# Brief
Output all of the lines below exactly, and leave out each image.
Supplied material: Begin
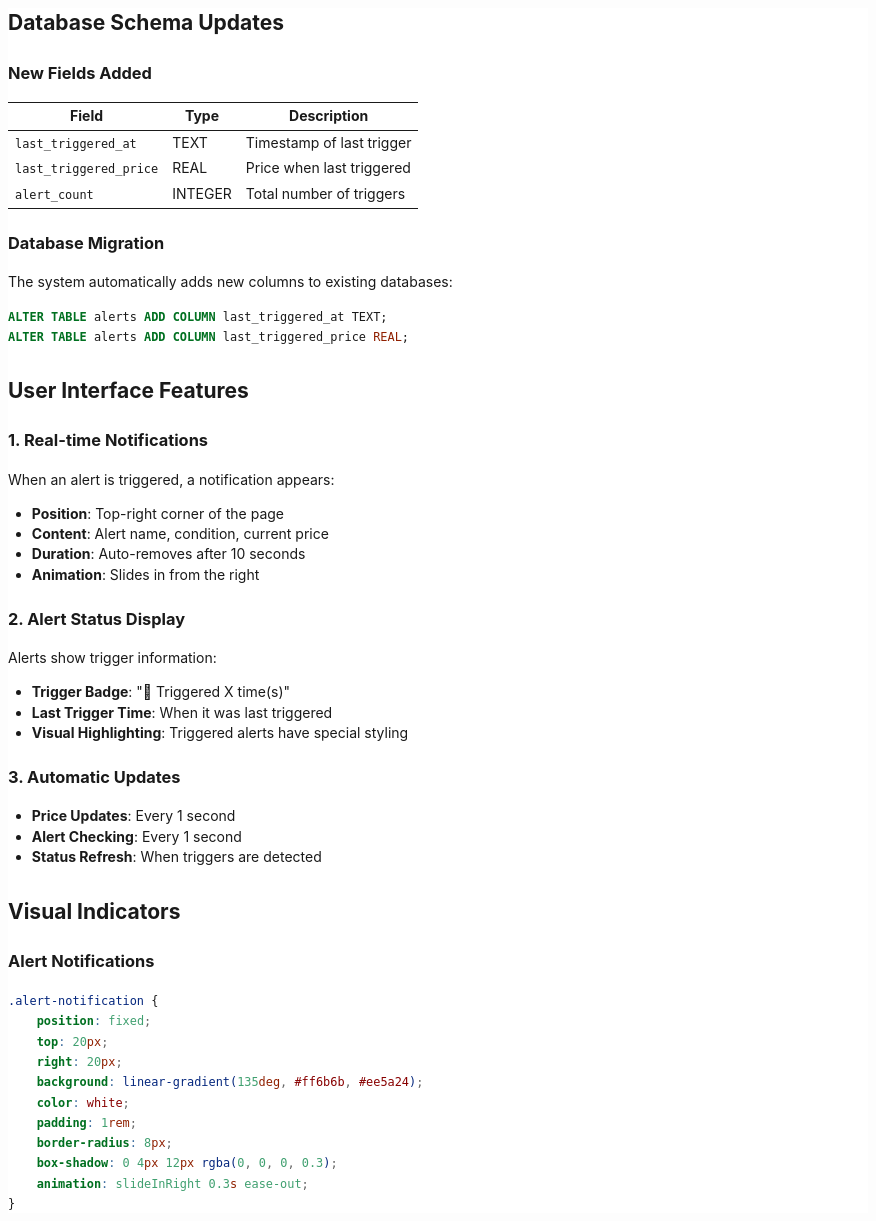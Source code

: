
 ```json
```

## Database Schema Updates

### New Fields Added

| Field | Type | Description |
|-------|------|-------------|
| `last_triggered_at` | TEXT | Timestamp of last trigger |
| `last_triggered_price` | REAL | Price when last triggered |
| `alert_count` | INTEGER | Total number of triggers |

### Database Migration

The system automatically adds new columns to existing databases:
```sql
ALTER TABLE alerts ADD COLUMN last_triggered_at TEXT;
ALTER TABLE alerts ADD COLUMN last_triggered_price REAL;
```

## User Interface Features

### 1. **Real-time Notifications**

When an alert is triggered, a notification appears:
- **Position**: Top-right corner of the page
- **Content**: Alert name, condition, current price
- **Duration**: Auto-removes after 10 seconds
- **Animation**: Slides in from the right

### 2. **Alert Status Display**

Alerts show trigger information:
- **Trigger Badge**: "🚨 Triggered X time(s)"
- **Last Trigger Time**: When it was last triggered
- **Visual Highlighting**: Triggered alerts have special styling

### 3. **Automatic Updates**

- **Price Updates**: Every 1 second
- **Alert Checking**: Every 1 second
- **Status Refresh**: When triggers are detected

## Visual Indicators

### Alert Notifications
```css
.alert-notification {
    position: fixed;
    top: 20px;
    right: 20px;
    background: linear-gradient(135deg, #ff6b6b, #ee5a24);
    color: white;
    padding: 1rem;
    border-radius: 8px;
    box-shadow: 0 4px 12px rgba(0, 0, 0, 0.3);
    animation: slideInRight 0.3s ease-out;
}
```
Supplied material: End
# Task output
Source code

:
 ```json
```

## Database Schema Updates

### New Fields Added

| Field | Type | Description |
|-------|------|-------------|
| `last_triggered_at` | TEXT | Timestamp of last trigger |
| `last_triggered_price` | REAL | Price when last triggered |
| `alert_count` | INTEGER | Total number of triggers |

### Database Migration

The system automatically adds new columns to existing databases:
```sql
ALTER TABLE alerts ADD COLUMN last_triggered_at TEXT;
ALTER TABLE alerts ADD COLUMN last_triggered_price REAL;
```

## User Interface Features

### 1. **Real-time Notifications**

When an alert is triggered, a notification appears:
- **Position**: Top-right corner of the page
- **Content**: Alert name, condition, current price
- **Duration**: Auto-removes after 10 seconds
- **Animation**: Slides in from the right

### 2. **Alert Status Display**

Alerts show trigger information:
- **Trigger Badge**: "🚨 Triggered X time(s)"
- **Last Trigger Time**: When it was last triggered
- **Visual Highlighting**: Triggered alerts have special styling

### 3. **Automatic Updates**

- **Price Updates**: Every 1 second
- **Alert Checking**: Every 1 second
- **Status Refresh**: When triggers are detected

## Visual Indicators

### Alert Notifications
```css
.alert-notification {
    position: fixed;
    top: 20px;
    right: 20px;
    background: linear-gradient(135deg, #ff6b6b, #ee5a24);
    color: white;
    padding: 1rem;
    border-radius: 8px;
    box-shadow: 0 4px 12px rgba(0, 0, 0, 0.3);
    animation: slideInRight 0.3s ease-out;
}
```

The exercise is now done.